▶ WORK INSTRUCTIONS
The full data, repeated exactly, is the only answer needed.

(Source texts of formatted documents)
== Segment start ==

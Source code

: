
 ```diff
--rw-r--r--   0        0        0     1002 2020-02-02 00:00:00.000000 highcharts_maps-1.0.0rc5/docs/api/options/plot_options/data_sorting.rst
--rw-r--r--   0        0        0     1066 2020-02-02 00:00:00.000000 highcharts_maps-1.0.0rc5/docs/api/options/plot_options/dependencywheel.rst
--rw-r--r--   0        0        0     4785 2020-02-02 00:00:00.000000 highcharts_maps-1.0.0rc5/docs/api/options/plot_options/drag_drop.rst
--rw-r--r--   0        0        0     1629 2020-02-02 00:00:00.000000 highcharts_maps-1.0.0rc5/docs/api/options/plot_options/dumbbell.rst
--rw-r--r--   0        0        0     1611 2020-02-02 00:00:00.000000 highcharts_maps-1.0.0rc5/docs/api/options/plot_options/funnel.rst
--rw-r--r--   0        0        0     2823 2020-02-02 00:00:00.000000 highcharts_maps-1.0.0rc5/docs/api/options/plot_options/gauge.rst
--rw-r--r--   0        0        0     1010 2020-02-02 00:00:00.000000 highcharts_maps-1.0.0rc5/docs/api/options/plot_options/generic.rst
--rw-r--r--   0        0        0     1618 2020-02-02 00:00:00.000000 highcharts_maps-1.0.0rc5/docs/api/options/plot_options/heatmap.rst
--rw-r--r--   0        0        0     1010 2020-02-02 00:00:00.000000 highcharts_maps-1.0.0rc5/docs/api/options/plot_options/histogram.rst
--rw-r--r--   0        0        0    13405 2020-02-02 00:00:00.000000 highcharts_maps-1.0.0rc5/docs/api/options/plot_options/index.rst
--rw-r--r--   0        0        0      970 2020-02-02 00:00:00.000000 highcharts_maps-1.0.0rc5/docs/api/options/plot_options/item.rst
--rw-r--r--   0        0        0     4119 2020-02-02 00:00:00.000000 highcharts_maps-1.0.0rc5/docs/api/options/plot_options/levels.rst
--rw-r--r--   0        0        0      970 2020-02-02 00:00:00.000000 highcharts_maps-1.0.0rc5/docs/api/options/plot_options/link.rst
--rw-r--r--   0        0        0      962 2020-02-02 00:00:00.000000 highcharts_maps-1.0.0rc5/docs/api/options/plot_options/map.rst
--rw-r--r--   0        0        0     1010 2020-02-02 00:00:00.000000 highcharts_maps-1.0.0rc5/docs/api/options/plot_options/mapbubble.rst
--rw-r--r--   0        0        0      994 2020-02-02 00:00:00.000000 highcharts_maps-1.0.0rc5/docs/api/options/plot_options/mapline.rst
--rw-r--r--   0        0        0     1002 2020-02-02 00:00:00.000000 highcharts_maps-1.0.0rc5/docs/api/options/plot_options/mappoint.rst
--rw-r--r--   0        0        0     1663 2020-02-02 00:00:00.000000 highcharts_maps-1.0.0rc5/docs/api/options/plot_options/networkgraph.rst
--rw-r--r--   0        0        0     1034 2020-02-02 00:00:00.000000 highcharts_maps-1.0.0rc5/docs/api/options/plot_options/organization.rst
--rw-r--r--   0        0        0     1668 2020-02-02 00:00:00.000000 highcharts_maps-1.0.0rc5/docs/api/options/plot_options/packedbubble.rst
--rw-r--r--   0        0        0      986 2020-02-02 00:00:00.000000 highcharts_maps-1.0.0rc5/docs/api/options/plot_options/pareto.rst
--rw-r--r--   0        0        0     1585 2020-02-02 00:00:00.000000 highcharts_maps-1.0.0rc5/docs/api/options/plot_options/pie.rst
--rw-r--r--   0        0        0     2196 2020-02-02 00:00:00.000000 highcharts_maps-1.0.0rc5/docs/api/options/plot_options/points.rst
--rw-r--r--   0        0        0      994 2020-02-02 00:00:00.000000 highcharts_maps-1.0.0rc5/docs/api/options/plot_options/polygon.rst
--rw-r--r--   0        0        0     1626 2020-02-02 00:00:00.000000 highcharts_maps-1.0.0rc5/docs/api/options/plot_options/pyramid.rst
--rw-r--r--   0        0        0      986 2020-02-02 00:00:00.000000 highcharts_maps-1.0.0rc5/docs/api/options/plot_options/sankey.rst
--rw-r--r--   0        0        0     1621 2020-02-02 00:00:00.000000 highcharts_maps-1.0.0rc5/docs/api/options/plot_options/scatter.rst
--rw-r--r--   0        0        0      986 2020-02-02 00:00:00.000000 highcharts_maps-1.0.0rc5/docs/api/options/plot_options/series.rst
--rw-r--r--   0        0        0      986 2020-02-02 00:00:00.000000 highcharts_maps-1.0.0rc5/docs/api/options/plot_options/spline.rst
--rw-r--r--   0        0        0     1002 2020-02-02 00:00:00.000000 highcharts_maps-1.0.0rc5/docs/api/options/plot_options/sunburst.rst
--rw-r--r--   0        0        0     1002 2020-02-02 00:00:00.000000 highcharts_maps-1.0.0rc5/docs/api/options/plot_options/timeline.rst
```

== Segment end ==

▶ RESPONSE BOX
Source code

:
 ```diff
--rw-r--r--   0        0        0     1002 2020-02-02 00:00:00.000000 highcharts_maps-1.0.0rc5/docs/api/options/plot_options/data_sorting.rst
--rw-r--r--   0        0        0     1066 2020-02-02 00:00:00.000000 highcharts_maps-1.0.0rc5/docs/api/options/plot_options/dependencywheel.rst
--rw-r--r--   0        0        0     4785 2020-02-02 00:00:00.000000 highcharts_maps-1.0.0rc5/docs/api/options/plot_options/drag_drop.rst
--rw-r--r--   0        0        0     1629 2020-02-02 00:00:00.000000 highcharts_maps-1.0.0rc5/docs/api/options/plot_options/dumbbell.rst
--rw-r--r--   0        0        0     1611 2020-02-02 00:00:00.000000 highcharts_maps-1.0.0rc5/docs/api/options/plot_options/funnel.rst
--rw-r--r--   0        0        0     2823 2020-02-02 00:00:00.000000 highcharts_maps-1.0.0rc5/docs/api/options/plot_options/gauge.rst
--rw-r--r--   0        0        0     1010 2020-02-02 00:00:00.000000 highcharts_maps-1.0.0rc5/docs/api/options/plot_options/generic.rst
--rw-r--r--   0        0        0     1618 2020-02-02 00:00:00.000000 highcharts_maps-1.0.0rc5/docs/api/options/plot_options/heatmap.rst
--rw-r--r--   0        0        0     1010 2020-02-02 00:00:00.000000 highcharts_maps-1.0.0rc5/docs/api/options/plot_options/histogram.rst
--rw-r--r--   0        0        0    13405 2020-02-02 00:00:00.000000 highcharts_maps-1.0.0rc5/docs/api/options/plot_options/index.rst
--rw-r--r--   0        0        0      970 2020-02-02 00:00:00.000000 highcharts_maps-1.0.0rc5/docs/api/options/plot_options/item.rst
--rw-r--r--   0        0        0     4119 2020-02-02 00:00:00.000000 highcharts_maps-1.0.0rc5/docs/api/options/plot_options/levels.rst
--rw-r--r--   0        0        0      970 2020-02-02 00:00:00.000000 highcharts_maps-1.0.0rc5/docs/api/options/plot_options/link.rst
--rw-r--r--   0        0        0      962 2020-02-02 00:00:00.000000 highcharts_maps-1.0.0rc5/docs/api/options/plot_options/map.rst
--rw-r--r--   0        0        0     1010 2020-02-02 00:00:00.000000 highcharts_maps-1.0.0rc5/docs/api/options/plot_options/mapbubble.rst
--rw-r--r--   0        0        0      994 2020-02-02 00:00:00.000000 highcharts_maps-1.0.0rc5/docs/api/options/plot_options/mapline.rst
--rw-r--r--   0        0        0     1002 2020-02-02 00:00:00.000000 highcharts_maps-1.0.0rc5/docs/api/options/plot_options/mappoint.rst
--rw-r--r--   0        0        0     1663 2020-02-02 00:00:00.000000 highcharts_maps-1.0.0rc5/docs/api/options/plot_options/networkgraph.rst
--rw-r--r--   0        0        0     1034 2020-02-02 00:00:00.000000 highcharts_maps-1.0.0rc5/docs/api/options/plot_options/organization.rst
--rw-r--r--   0        0        0     1668 2020-02-02 00:00:00.000000 highcharts_maps-1.0.0rc5/docs/api/options/plot_options/packedbubble.rst
--rw-r--r--   0        0        0      986 2020-02-02 00:00:00.000000 highcharts_maps-1.0.0rc5/docs/api/options/plot_options/pareto.rst
--rw-r--r--   0        0        0     1585 2020-02-02 00:00:00.000000 highcharts_maps-1.0.0rc5/docs/api/options/plot_options/pie.rst
--rw-r--r--   0        0        0     2196 2020-02-02 00:00:00.000000 highcharts_maps-1.0.0rc5/docs/api/options/plot_options/points.rst
--rw-r--r--   0        0        0      994 2020-02-02 00:00:00.000000 highcharts_maps-1.0.0rc5/docs/api/options/plot_options/polygon.rst
--rw-r--r--   0        0        0     1626 2020-02-02 00:00:00.000000 highcharts_maps-1.0.0rc5/docs/api/options/plot_options/pyramid.rst
--rw-r--r--   0        0        0      986 2020-02-02 00:00:00.000000 highcharts_maps-1.0.0rc5/docs/api/options/plot_options/sankey.rst
--rw-r--r--   0        0        0     1621 2020-02-02 00:00:00.000000 highcharts_maps-1.0.0rc5/docs/api/options/plot_options/scatter.rst
--rw-r--r--   0        0        0      986 2020-02-02 00:00:00.000000 highcharts_maps-1.0.0rc5/docs/api/options/plot_options/series.rst
--rw-r--r--   0        0        0      986 2020-02-02 00:00:00.000000 highcharts_maps-1.0.0rc5/docs/api/options/plot_options/spline.rst
--rw-r--r--   0        0        0     1002 2020-02-02 00:00:00.000000 highcharts_maps-1.0.0rc5/docs/api/options/plot_options/sunburst.rst
--rw-r--r--   0        0        0     1002 2020-02-02 00:00:00.000000 highcharts_maps-1.0.0rc5/docs/api/options/plot_options/timeline.rst
```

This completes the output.